*** Opening of INPUT DATA ***

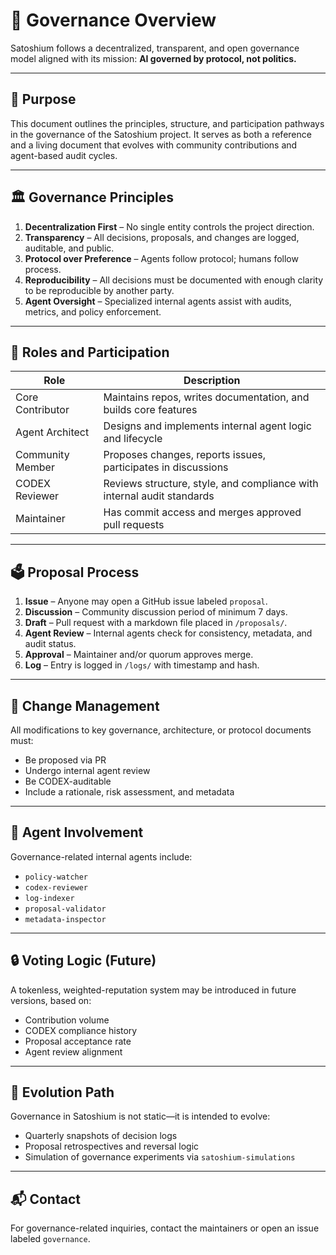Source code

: 
# 🧭 Governance Overview

Satoshium follows a decentralized, transparent, and open governance model aligned with its mission: **AI governed by protocol, not politics.**

---

## 🎯 Purpose

This document outlines the principles, structure, and participation pathways in the governance of the Satoshium project. It serves as both a reference and a living document that evolves with community contributions and agent-based audit cycles.

---

## 🏛️ Governance Principles

1. **Decentralization First** – No single entity controls the project direction.
2. **Transparency** – All decisions, proposals, and changes are logged, auditable, and public.
3. **Protocol over Preference** – Agents follow protocol; humans follow process.
4. **Reproducibility** – All decisions must be documented with enough clarity to be reproducible by another party.
5. **Agent Oversight** – Specialized internal agents assist with audits, metrics, and policy enforcement.

---

## 👥 Roles and Participation

| Role               | Description                                                                  |
|--------------------|------------------------------------------------------------------------------|
| Core Contributor   | Maintains repos, writes documentation, and builds core features              |
| Agent Architect    | Designs and implements internal agent logic and lifecycle                    |
| Community Member   | Proposes changes, reports issues, participates in discussions                |
| CODEX Reviewer     | Reviews structure, style, and compliance with internal audit standards       |
| Maintainer         | Has commit access and merges approved pull requests                         |

---

## 🗳️ Proposal Process

1. **Issue** – Anyone may open a GitHub issue labeled `proposal`.
2. **Discussion** – Community discussion period of minimum 7 days.
3. **Draft** – Pull request with a markdown file placed in `/proposals/`.
4. **Agent Review** – Internal agents check for consistency, metadata, and audit status.
5. **Approval** – Maintainer and/or quorum approves merge.
6. **Log** – Entry is logged in `/logs/` with timestamp and hash.

---

## 🔁 Change Management

All modifications to key governance, architecture, or protocol documents must:

- Be proposed via PR
- Undergo internal agent review
- Be CODEX-auditable
- Include a rationale, risk assessment, and metadata

---

## 🤖 Agent Involvement

Governance-related internal agents include:

- `policy-watcher`
- `codex-reviewer`
- `log-indexer`
- `proposal-validator`
- `metadata-inspector`

---

## 🔒 Voting Logic (Future)

A tokenless, weighted-reputation system may be introduced in future versions, based on:

- Contribution volume
- CODEX compliance history
- Proposal acceptance rate
- Agent review alignment

---

## 🧠 Evolution Path

Governance in Satoshium is not static—it is intended to evolve:

- Quarterly snapshots of decision logs
- Proposal retrospectives and reversal logic
- Simulation of governance experiments via `satoshium-simulations`

---

## 📬 Contact

For governance-related inquiries, contact the maintainers or open an issue labeled `governance`.
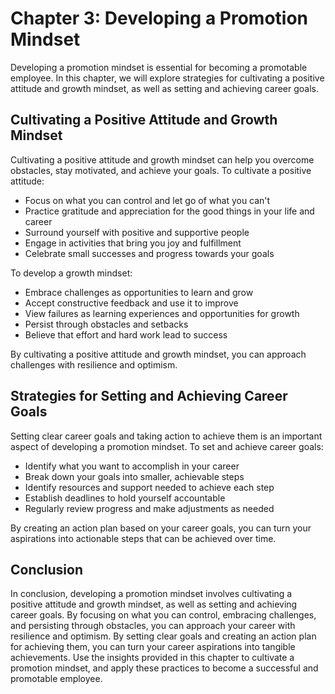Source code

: Chapter 3: Developing a Promotion Mindset
=========================================

Developing a promotion mindset is essential for becoming a promotable employee. In this chapter, we will explore strategies for cultivating a positive attitude and growth mindset, as well as setting and achieving career goals.

Cultivating a Positive Attitude and Growth Mindset
--------------------------------------------------

Cultivating a positive attitude and growth mindset can help you overcome obstacles, stay motivated, and achieve your goals. To cultivate a positive attitude:

* Focus on what you can control and let go of what you can't
* Practice gratitude and appreciation for the good things in your life and career
* Surround yourself with positive and supportive people
* Engage in activities that bring you joy and fulfillment
* Celebrate small successes and progress towards your goals

To develop a growth mindset:

* Embrace challenges as opportunities to learn and grow
* Accept constructive feedback and use it to improve
* View failures as learning experiences and opportunities for growth
* Persist through obstacles and setbacks
* Believe that effort and hard work lead to success

By cultivating a positive attitude and growth mindset, you can approach challenges with resilience and optimism.

Strategies for Setting and Achieving Career Goals
-------------------------------------------------

Setting clear career goals and taking action to achieve them is an important aspect of developing a promotion mindset. To set and achieve career goals:

* Identify what you want to accomplish in your career
* Break down your goals into smaller, achievable steps
* Identify resources and support needed to achieve each step
* Establish deadlines to hold yourself accountable
* Regularly review progress and make adjustments as needed

By creating an action plan based on your career goals, you can turn your aspirations into actionable steps that can be achieved over time.

Conclusion
----------

In conclusion, developing a promotion mindset involves cultivating a positive attitude and growth mindset, as well as setting and achieving career goals. By focusing on what you can control, embracing challenges, and persisting through obstacles, you can approach your career with resilience and optimism. By setting clear goals and creating an action plan for achieving them, you can turn your career aspirations into tangible achievements. Use the insights provided in this chapter to cultivate a promotion mindset, and apply these practices to become a successful and promotable employee.
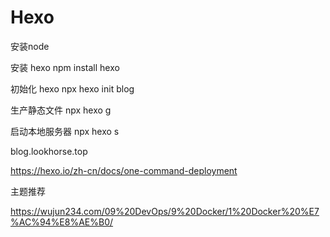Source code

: # Hexo

安装node

安装 hexo
npm install  hexo

初始化 hexo
npx hexo  init blog

生产静态文件
npx hexo g

启动本地服务器
npx hexo s


blog.lookhorse.top

https://hexo.io/zh-cn/docs/one-command-deployment



主题推荐

https://wujun234.com/09%20DevOps/9%20Docker/1%20Docker%20%E7%AC%94%E8%AE%B0/

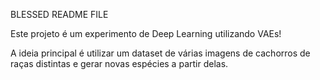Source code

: BLESSED README FILE

Este projeto é um experimento de Deep Learning utilizando VAEs!

A ideia principal é utilizar um dataset de várias imagens de cachorros de raças distintas e gerar novas espécies a partir delas.



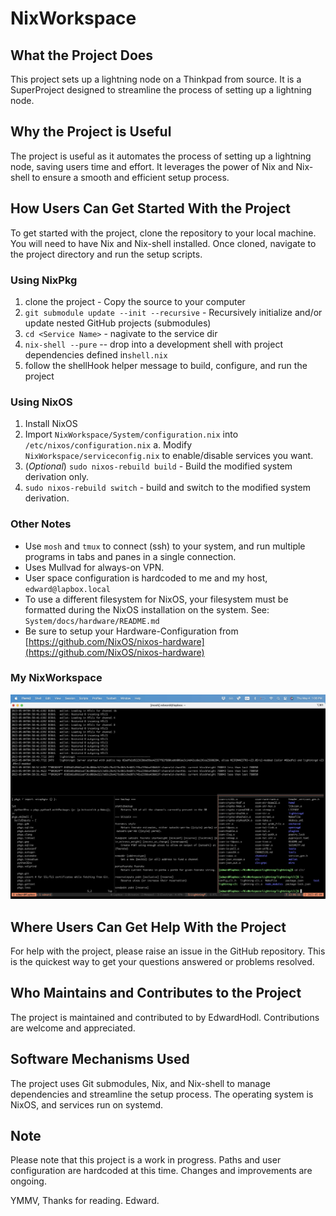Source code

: # NixWorkspace

## What the Project Does

This project sets up a lightning node on a Thinkpad from source. It is a SuperProject designed to streamline the process of setting up a lightning node.

## Why the Project is Useful

The project is useful as it automates the process of setting up a lightning node, saving users time and effort. It leverages the power of Nix and Nix-shell to ensure a smooth and efficient setup process.

## How Users Can Get Started With the Project

To get started with the project, clone the repository to your local machine. You will need to have Nix and Nix-shell installed. Once cloned, navigate to the project directory and run the setup scripts.

### Using NixPkg
1. clone the project - Copy the source to your computer
2. `git submodule update --init --recursive` - Recursively initialize and/or update nested GitHub projects (submodules)
3. `cd <Service Name>` - nagivate to the service dir
4. `nix-shell --pure` -- drop into a development shell with project dependencies defined in`shell.nix`
5. follow the shellHook helper message to build, configure, and run the project

### Using NixOS
1. Install NixOS
2. Import `NixWorkspace/System/configuration.nix` into `/etc/nixos/configuration.nix`
a. Modify `NixWorkspace/serviceconfig.nix` to enable/disable services you want.
3. (*Optional*) `sudo nixos-rebuild build` - Build the modified system derivation only.
4. `sudo nixos-rebuild switch` - build and switch to the modified system derivation.

### Other Notes
- Use `mosh` and `tmux` to connect (ssh) to your system, and run multiple programs in tabs and panes in a single connection.
- Uses Mullvad for always-on VPN.
- User space configuration is hardcoded to me and my host, `edward@lapbox.local`
- To use a different filesystem for NixOS, your filesystem must be formatted during the NixOS installation on the system. See: `System/docs/hardware/README.md`
- Be sure to setup your Hardware-Configuration from [https://github.com/NixOS/nixos-hardware](https://github.com/NixOS/nixos-hardware)

### My NixWorkspace
![Screenshot of tmux over mosh](/System/docs/assets/screenshottmuxovermosh.jpeg)


## Where Users Can Get Help With the Project

For help with the project, please raise an issue in the GitHub repository. This is the quickest way to get your questions answered or problems resolved.

## Who Maintains and Contributes to the Project

The project is maintained and contributed to by EdwardHodl. Contributions are welcome and appreciated.

## Software Mechanisms Used

The project uses Git submodules, Nix, and Nix-shell to manage dependencies and streamline the setup process. The operating system is NixOS, and services run on systemd.

## Note

Please note that this project is a work in progress. Paths and user configuration are hardcoded at this time. Changes and improvements are ongoing.

YMMV, Thanks for reading. Edward.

*** Close of INPUT DATA ***

EXERCISE OBJECTIVE: Above is a listing; print exactly its lines from the one with "1. clone the" through the one with "-- drop into", and no other lines.

RESPONSE BELOW:
1. clone the project - Copy the source to your computer
2. `git submodule update --init --recursive` - Recursively initialize and/or update nested GitHub projects (submodules)
3. `cd <Service Name>` - nagivate to the service dir
4. `nix-shell --pure` -- drop into a development shell with project dependencies defined in`shell.nix`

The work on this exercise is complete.